Learning How To Trade Futures
Part of trading is utilizing your capital in the most efficient way and if you’re a day trader, futures markets are one of the best ways to go. So what are futures when they’re at home? A future is a contract to buy or sell something of a certain specification at an agreed price and date. Depending on the specific instrument, futures contracts can be settled by delivery of the underlying product or in other cases they can be cash settled. Depending on the instrument, a futures contract has a different number of set contract expiry dates per year. Many products have quarterly or monthly contracts, but there are also other schedules too. US treasury futures have a different cycle to silver futures for example. The thing to remember is that in the majority of cases, market participants won’t ever take delivery of the underlying product. This means that for the most part, futures contract positions will be closed out before the contracts expire by taking the opposite trade to an open position and leaving the net account position at zero.
At Premier Trader University we offer in-depth training taking you through everything from the ideal futures market selection, to a fully developed trading system that can be utilized on multiple different currency pairs. Some of our favorite futures markets for trading include:
Crude Oil Futures, Unleaded Gas Futures, Silver Futures, Sobyeans, Wheat, Russell e-Mini Futures, Dow e-Mini Futures, Dax Futures, Heating Oil Futures and others. This is just some of the favorites inside the University.
An excellent video on how you can Day Trade Futures is presented here…
The History Of Futures Trading
Briefly, the origin of modern futures stems from rice traders in Japan and subsequently farmers in the US Mid-West. Farmers wanted to protect their incomes from extreme fluctuations in prices and so would agree a price for their crop in advance of the harvest. They realized that they could trade a position to capitalize on the subsequent movement of prices and with the advent of centralized exchanges, liquidity amongst other things allowed them to do this more easily. Today futures markets are available for a far broader range of products. Commodities, stocks, bonds, forex and precious metals are widely traded types of futures markets. They are traded throughout the world on many different exchanges – CME, EUREX, LIFFE, OSE and many more. And because of this there are many different types of market participant. But the reality is that there are fundamentally only two kinds of player – the hedger (the farmer) and the speculator (the trader).
Something For Everyone
Of course there are many intricacies to trading the different products – trading crude oil futures is quite different to trading E-mini S&P 500 futures. Depending on the type of strategy you use, your trading capital and even your personality, you’ll be more drawn to certain markets than others. Some markets are quick and aggressive, whilst others are slow and plodding. Knowing that you have someone to turn to with the experience to understand how these different markets trade can save you a lot of time and effort. The Premier Trader University (PTU) provides just that – a place where not only the coaches have a wealth of knowledge, but also the members too. Whilst the Premier Trader University (PTU) system provides a fantastic fit, day trading futures has benefits which extend across many different strategies and traders. Some of the advantages of trading futures I’ve already outlined in “Futures Trading LLC”. Trading futures is very scalable because of the liquidity of many markets, they also offer fantastic leverage, they have highly regulated and centralized exchanges and with an incremental commission rate structure they are cost effective to trade.

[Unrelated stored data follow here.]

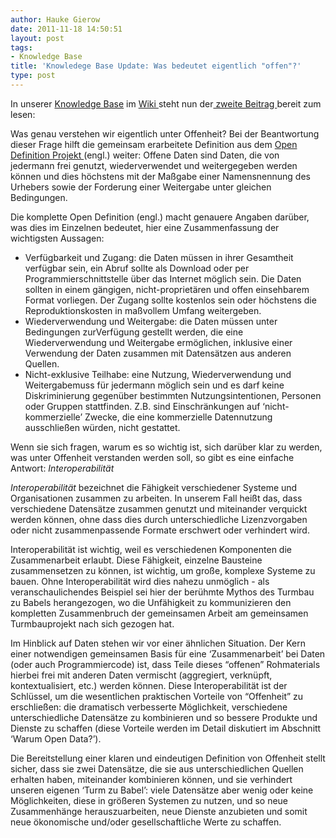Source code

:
 ```yaml
---
author: Hauke Gierow
date: 2011-11-18 14:50:51
layout: post
tags:
- Knowledge Base
title: 'Knowledege Base Update: Was bedeutet eigentlich "offen"?'
type: post
---
```


In unserer [Knowledge Base](http://wiki.okfn.de/KnowledgeBase) im [Wiki ](http://wiki.okfn.de)steht nun der[ zweite Beitrag ](http://wiki.okfn.de/Wasmeintoffenheit)bereit zum lesen:

Was genau verstehen wir eigentlich unter Offenheit? Bei der Beantwortung dieser Frage hilft die gemeinsam erarbeitete Definition aus dem [Open Definition Projekt ](http://opendefinition.org)(engl.) weiter: Offene Daten sind Daten, die von jedermann frei genutzt, wiederverwendet und weitergegeben werden können und dies höchstens mit der Maßgabe einer Namensnennung des Urhebers sowie der Forderung einer Weitergabe unter gleichen Bedingungen.

Die komplette Open Definition (engl.) macht genauere Angaben darüber, was dies im Einzelnen bedeutet, hier eine Zusammenfassung der wichtigsten Aussagen:

  * Verfügbarkeit und Zugang: die Daten müssen in ihrer Gesamtheit verfügbar sein, ein Abruf sollte als Download oder per Programmierschnittstelle über das Internet möglich sein. Die Daten sollten in einem gängigen, nicht-proprietären und offen einsehbarem Format vorliegen. Der Zugang sollte kostenlos sein oder höchstens die Reproduktionskosten in maßvollem Umfang weitergeben.
  * Wiederverwendung und Weitergabe: die Daten müssen unter Bedingungen zurVerfügung gestellt werden, die eine Wiederverwendung und Weitergabe ermöglichen, inklusive einer Verwendung der Daten zusammen mit Datensätzen aus anderen Quellen.
  * Nicht-exklusive Teilhabe: eine Nutzung, Wiederverwendung und Weitergabemuss für jedermann möglich sein und es darf keine Diskriminierung gegenüber bestimmten Nutzungsintentionen, Personen oder Gruppen stattfinden. Z.B. sind Einschränkungen auf ‘nicht-kommerzielle’ Zwecke, die eine kommerzielle Datennutzung ausschließen würden, nicht gestattet.

Wenn sie sich fragen, warum es so wichtig ist, sich darüber klar zu werden, was unter Offenheit verstanden werden soll, so gibt es eine einfache Antwort: _Interoperabilität_

_Interoperabilität_ bezeichnet die Fähigkeit verschiedener Systeme und Organisationen zusammen zu arbeiten. In unserem Fall heißt das, dass verschiedene Datensätze zusammen genutzt und miteinander verquickt werden können, ohne dass dies durch unterschiedliche Lizenzvorgaben oder nicht zusammenpassende Formate erschwert oder verhindert wird.

Interoperabilität ist wichtig, weil es verschiedenen Komponenten die Zusammenarbeit erlaubt. Diese Fähigkeit, einzelne Bausteine zusammensetzen zu können, ist wichtig, um große, komplexe Systeme zu bauen. Ohne Interoperabilität wird dies nahezu unmöglich - als veranschaulichendes Beispiel sei hier der berühmte Mythos des Turmbau zu Babels herangezogen, wo die Unfähigkeit zu kommunizieren den kompletten Zusammenbruch der gemeinsamen Arbeit am gemeinsamen Turmbauprojekt nach sich gezogen hat.

Im Hinblick auf Daten stehen wir vor einer ähnlichen Situation. Der Kern einer notwendigen gemeinsamen Basis für eine ‘Zusammenarbeit’ bei Daten (oder auch Programmiercode) ist, dass Teile dieses “offenen” Rohmaterials hierbei frei mit anderen Daten vermischt (aggregiert, verknüpft, kontextualisiert, etc.) werden können. Diese Interoperabilität ist der Schlüssel, um die wesentlichen praktischen Vorteile von “Offenheit” zu erschließen: die dramatisch verbesserte Möglichkeit, verschiedene unterschiedliche Datensätze zu kombinieren und so bessere Produkte und Dienste zu schaffen (diese Vorteile werden im Detail diskutiert im Abschnitt ‘Warum Open Data?’).

Die Bereitstellung einer klaren und eindeutigen Definition von Offenheit stellt sicher, dass sie zwei Datensätze, die sie aus unterschiedlichen Quellen erhalten haben, miteinander kombinieren können, und sie verhindert unseren eigenen ‘Turm zu Babel’: viele Datensätze aber wenig oder keine Möglichkeiten, diese in größeren Systemen zu nutzen, und so neue Zusammenhänge herauszuarbeiten, neue Dienste anzubieten und somit neue ökonomische und/oder gesellschaftliche Werte zu schaffen.
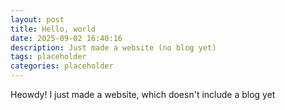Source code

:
 ```yaml
---
layout: post
title: Hello, world
date: 2025-09-02 16:40:16
description: Just made a website (no blog yet)
tags: placeholder
categories: placeholder
---
```


Heowdy! I just made a website, which doesn't include a blog yet
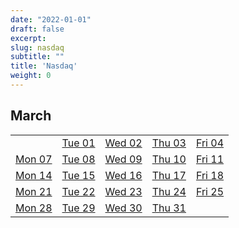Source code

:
 ```yaml
---
date: "2022-01-01"
draft: false
excerpt: 
slug: nasdaq
subtitle: ""
title: 'Nasdaq'
weight: 0
---
```



## March
||||||
|---|---|---|---|---|
||[Tue  01](/blog/2022-03-01/charts)<br>|[Wed  02](/blog/2022-03-02/charts)<br>|[Thu  03](/blog/2022-03-03/charts)<br>|[Fri  04](/blog/2022-03-04/charts)<br>|
|[Mon  07](/blog/2022-03-07/charts)<br>|[Tue  08](/blog/2022-03-08/charts)<br>|[Wed  09](/blog/2022-03-09/charts)<br>|[Thu  10](/blog/2022-03-10/charts)<br>|[Fri  11](/blog/2022-03-11/charts)<br>|
|[Mon  14](/blog/2022-03-14/charts)<br>|[Tue  15](/blog/2022-03-15/charts)<br>|[Wed  16](/blog/2022-03-16/charts)<br>|[Thu  17](/blog/2022-03-17/charts)<br>|[Fri  18](/blog/2022-03-18/charts)<br>|
|[Mon  21](/blog/2022-03-21/charts)<br>|[Tue  22](/blog/2022-03-22/charts)<br>|[Wed  23](/blog/2022-03-23/charts)<br>|[Thu  24](/blog/2022-03-24/charts)<br>|[Fri  25](/blog/2022-03-25/charts)<br>|
|[Mon  28](/blog/2022-03-28/charts)<br>|[Tue  29](/blog/2022-03-29/charts)<br>|[Wed  30](/blog/2022-03-30/charts)<br>|[Thu  31](/blog/2022-03-31/charts)<br>|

If you’re not already familiar with the different products and how they trade, the first small step is to take a look. Many futures brokers offer a free trial of a simulated account with live market data for a number of different platforms. I suggest that in order to find products which trade with good liquidity (and not all markets do), you take a look at the margin or commission list from the broker. If you then look at the exchange website for a particular product, you can then see how much it trades each day and what the current front month contract is (contract closest to expiration that is trading the most volume). Ideally you’ll be looking for a minimum of 50k contracts a day but this can vary significantly from instrument to instrument. As a starter the codes for some good products to trade are ES, NQ, TF, ZN, CL, FDAX, FGBL – but there are many, many more. By taking the time to look and get a feel for what’s out there, you’ll soon see just how simple futures markets make it to trade. Once you take that first small step, your eyes will open and you’ll never look back.
There of course are a number of factors that will contribute to your potential success trading futures. One key is Discretionary Trading vs System Trading. The difference? Discretionary is more typically thought of as “subjective” while System is consider “mechanical.” We see the Discretionary Trading vs System Trading debate resolved by actually combining what is best about both. We say 90% mechanical plus 10% subjective or “Art of Trading” is the ideal mix.
For example, how would you figure out how to deal with range bound markets? A range bound market might arguably be traded systematically waiting for a breakout above the highs or a breakdown below the lows. Or perhaps discretionary – only after a breakout and only after some news might drive it forward. A better approach to a range bound market is to ensure your futures trading system works in all market conditions – not just trending, not just range bound markets.